I want to avoid the sense of boredom that I inevitably end up experiencing when I live with someone. Boredom, routine and familiarity have always been enemies of my relationships. I get sick of looking at the same face every day. Living with someone is a passion killer anyway. You see all the less than glamorous aspects of them, like not rinsing the sink after brushing their teeth or leaving the toilet seat up. I am very intolerant of others quirks. Equally, I am so set in my ways now, I am sure I would be a huge source of irritation for anyone.
There are nights when I would just like to (and now do) just switch off my phone without having to do the niceties. It’s not cute. Routines like this tie me to the things I don’t want. I don’t like feeling trapped or like I am doing something as a pleasantry because I think I have to, not because I want to.
It’s possibly in part why I keep ending up with lonely types, not the married guys who have a great relationship with their partners. I get the ones desperate for an escapism, who have lost that connection. You have to wonder why they stick out. The trappings of a constricting relationship would drive me nuts – I’ve been there too many times. I get it that there are those who have lost their way and have no relationship at home, but it can’t drag on indefinitely. You might have to deal with another 40 years of this! I was listening to Jon Ronson’s ‘The Butterfly Effect’ the other day. And he asked one interviewee about spikes in traffic on the Ashley Madison site. The interviewee said that they would have spikes around the time of big events such as just after Valentine’s Day, the holiday season, and Christmas, just after husbands had been ‘forced’ to spend time with their wives. It’s the most depressing statistic.
Daniel talks to me about the mundane stuff because he has no one else to share it with. His wife is more married to medication and alcohol than she is to him these days, at least that’s what he tells me. Leigh seems to be living in a houseshare with someone he gets along with platonically. He mostly works. It fills the gaps. It’s been like that for more than 20 years.

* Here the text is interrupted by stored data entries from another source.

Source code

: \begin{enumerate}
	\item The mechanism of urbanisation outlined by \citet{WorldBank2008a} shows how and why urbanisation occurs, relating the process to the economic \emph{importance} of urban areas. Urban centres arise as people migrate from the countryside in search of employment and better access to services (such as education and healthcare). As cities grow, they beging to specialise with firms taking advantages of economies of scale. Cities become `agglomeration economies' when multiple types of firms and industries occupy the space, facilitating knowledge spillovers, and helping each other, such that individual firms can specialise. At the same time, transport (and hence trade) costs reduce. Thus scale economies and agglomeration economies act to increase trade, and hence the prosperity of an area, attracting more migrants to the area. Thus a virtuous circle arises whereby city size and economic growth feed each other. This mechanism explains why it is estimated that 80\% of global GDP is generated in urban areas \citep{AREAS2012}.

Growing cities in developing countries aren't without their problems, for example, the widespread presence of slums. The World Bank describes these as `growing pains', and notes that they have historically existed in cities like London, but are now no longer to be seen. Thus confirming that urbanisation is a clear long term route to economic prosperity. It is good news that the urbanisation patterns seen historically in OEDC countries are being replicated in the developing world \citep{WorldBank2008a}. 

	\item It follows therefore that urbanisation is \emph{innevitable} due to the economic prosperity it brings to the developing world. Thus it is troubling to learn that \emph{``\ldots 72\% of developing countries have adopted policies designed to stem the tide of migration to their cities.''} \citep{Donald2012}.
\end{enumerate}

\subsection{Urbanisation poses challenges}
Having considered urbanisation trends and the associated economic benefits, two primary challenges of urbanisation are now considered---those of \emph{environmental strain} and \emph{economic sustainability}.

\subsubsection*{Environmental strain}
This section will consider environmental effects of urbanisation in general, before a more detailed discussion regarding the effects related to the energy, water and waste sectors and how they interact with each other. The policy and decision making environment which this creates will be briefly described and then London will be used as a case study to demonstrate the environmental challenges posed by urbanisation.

Monogamy is for seabirds. If anything, it reminds me that I am not ready for that cosy set up and that I am gleefully selfish with my own time and have no enthusiasm for getting ‘coupled up’. Every time I get involved with someone and see the complications they are trying to escape, albeit temporarily, a bit of me feels a great sense of relief and I keep on wondering why these people just don’t have conversations. What are you scared of? Improving your life?